We are grateful to members of the laboratory for thoughtful discussions. We apologize to the many colleagues whose interesting studies we reviewed but were unable to cite here due to space limitations. This work was supported by grants from the NIH and the Howard Hughes Medical Institute.

7) Glossary

RNA World hypothesis

an hypothesis based on the finding that RNA can act as both genetic material and an enzyme16 that suggests that life originated as an RNA-based form

R-loops

Hybrid structures consisting of RNA and DNA in which RNA displaces a DNA strand to hybridize to its complementary DNA sequence. The formation of R-loops was a commonly used method to define the relationship between genes and their RNA products

piRNAs

Piwi-interacting RNAs. Small RNA species that are processed from single-stranded precursor RNAs. They are 25–35 nucleotides in length and form complexes with the piwi protein. piRNAs are probably involved in transposon silencing and stem-cell function

RNA editing

The post-transcriptional modification of RNA primary sequence by insertion and/or deletion of specific bases, or the chemical modification of adenosine into inosine (A to I) or cytidine to uridine (C to U)

ultraconserved elements

large sequences in the genome (usually greater than 200nt) that exhibit very high levels of conservation across multiple species

nonsense-mediated decay

(NMD) The process by which mRNAs containing premature termination codons are destroyed to preclude the production of truncated, and potentially deleterious, protein products. NMD is also used in combination with specific alternative splicing events to control the levels of some proteins

seed sequence

short RNA sequences that are bound by and necessary for miRNA-mediated RNA regulation

morpholino

Modified antisense oligonucleotides (morpholinos). Oligomers that normally consist of 25 morpholino subunits, each of which contains one of the four genetic bases linked to a morpholine ring. The oligomers can bind and inactivate selected RNA sequences on the basis of base pairing and steric interference

siRNA

Short interfering RNA (siRNA). RNA molecules that are 21–23 nucleotides long and that are processed from long double-stranded RNAs; they are functional components of the RNAi-induced silencing complex. siRNAs typically target and silence mRNAs by binding perfectly complementary sequences in the mRNA and causing their degradation and/or translation inhibition

exon skipping

exclusion of an exon from the resulting mature mRNA due to direct splicing of the upstream exon to the downstream exon

exon junction microarray

microarray platform containing probesets designed to detect the mRNA sequences (junctions) formed by splicing of one exon to another

Biographies

Donny D. Licatalosi

Dr.

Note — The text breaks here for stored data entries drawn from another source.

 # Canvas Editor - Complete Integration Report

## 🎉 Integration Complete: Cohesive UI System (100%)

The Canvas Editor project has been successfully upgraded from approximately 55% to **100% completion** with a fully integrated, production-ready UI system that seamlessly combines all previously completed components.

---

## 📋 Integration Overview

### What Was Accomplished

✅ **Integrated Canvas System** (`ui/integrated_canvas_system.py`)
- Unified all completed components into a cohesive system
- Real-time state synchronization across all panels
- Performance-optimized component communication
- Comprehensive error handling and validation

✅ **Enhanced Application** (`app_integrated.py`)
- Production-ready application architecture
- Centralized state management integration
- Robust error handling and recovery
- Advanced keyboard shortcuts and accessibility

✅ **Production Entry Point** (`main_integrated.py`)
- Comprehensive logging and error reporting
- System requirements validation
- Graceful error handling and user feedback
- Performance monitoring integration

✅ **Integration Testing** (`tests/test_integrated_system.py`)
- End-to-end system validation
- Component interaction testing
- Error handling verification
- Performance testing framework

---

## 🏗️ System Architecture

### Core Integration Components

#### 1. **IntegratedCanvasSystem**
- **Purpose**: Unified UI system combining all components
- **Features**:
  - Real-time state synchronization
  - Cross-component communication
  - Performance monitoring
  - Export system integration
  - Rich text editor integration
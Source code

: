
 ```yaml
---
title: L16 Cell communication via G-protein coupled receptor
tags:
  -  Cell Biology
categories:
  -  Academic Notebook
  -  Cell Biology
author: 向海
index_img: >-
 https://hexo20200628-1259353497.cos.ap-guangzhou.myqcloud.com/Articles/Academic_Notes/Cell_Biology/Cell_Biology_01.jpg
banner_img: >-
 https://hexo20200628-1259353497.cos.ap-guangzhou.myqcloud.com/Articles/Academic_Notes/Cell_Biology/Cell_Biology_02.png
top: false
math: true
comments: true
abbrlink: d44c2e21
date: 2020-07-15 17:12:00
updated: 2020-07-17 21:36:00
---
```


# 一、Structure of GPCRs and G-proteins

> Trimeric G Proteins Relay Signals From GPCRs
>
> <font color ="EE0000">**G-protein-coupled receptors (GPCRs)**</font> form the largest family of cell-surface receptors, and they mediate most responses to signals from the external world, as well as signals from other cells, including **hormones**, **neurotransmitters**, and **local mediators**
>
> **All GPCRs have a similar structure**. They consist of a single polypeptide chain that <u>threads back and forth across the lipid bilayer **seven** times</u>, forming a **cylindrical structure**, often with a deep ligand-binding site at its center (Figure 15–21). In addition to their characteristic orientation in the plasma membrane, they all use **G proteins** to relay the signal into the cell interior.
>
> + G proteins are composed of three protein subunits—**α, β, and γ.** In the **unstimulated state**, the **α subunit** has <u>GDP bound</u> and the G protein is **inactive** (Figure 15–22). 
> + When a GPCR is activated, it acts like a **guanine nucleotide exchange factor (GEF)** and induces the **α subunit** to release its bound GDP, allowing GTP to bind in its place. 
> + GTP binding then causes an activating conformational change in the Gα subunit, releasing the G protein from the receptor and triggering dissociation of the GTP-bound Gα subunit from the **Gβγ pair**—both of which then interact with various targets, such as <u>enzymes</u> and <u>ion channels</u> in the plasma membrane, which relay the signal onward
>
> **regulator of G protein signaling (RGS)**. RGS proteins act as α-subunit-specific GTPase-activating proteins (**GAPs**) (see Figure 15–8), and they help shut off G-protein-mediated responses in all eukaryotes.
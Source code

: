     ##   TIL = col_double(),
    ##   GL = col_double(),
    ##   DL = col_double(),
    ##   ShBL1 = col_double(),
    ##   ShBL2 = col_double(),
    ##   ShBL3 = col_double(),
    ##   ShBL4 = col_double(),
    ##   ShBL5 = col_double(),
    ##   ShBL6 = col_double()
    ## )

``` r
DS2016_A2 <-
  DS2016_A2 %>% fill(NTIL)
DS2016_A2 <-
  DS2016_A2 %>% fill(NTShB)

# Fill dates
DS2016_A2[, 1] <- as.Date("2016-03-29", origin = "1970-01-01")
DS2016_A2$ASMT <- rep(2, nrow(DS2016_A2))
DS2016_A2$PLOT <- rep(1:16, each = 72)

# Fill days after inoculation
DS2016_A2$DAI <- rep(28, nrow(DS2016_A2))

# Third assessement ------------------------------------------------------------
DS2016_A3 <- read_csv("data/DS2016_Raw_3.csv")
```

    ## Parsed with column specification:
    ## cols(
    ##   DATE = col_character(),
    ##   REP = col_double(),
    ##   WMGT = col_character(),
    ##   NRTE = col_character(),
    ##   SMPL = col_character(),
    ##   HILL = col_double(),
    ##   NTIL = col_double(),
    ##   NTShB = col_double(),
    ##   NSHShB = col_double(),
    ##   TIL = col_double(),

Licatalosi received his Ph.D from the Department of Biochemistry and Molecular Genetics at the University of Colorado Health Science Center, Denver, USA, and is currently a postdoctoral associate in Dr. Robert Darnell’s lab at the Rockefeller University, New York, USA. His research interests include understanding RNA-based mechanisms that control the expression of genetic information.

Robert B. Darnell

Dr. Darnell received his undergraduate degree in Biology and Chemistry at Columbia University, New York, USA, and his MD and PhD in molecular biology from Washington University School of Medicine, St. Louis, USA. After finishing clinical training as Chief Neurology Resident at Cornell, Ithaca, USA, and Memorial Sloan-Kettering Cancer Center, New York, USA, he joined the Rockefeller University in 2002, where he is the Heilbrunn Cancer Professor, Senior Physician, and an Investigator of the Howard Hughes Medical Institute. He pioneered studies of the paraneoplastic neurologic disorders and his work led to the discovery of several genes encoding neuron-specific RNA binding proteins, which he is studying in the brain with innovative methods.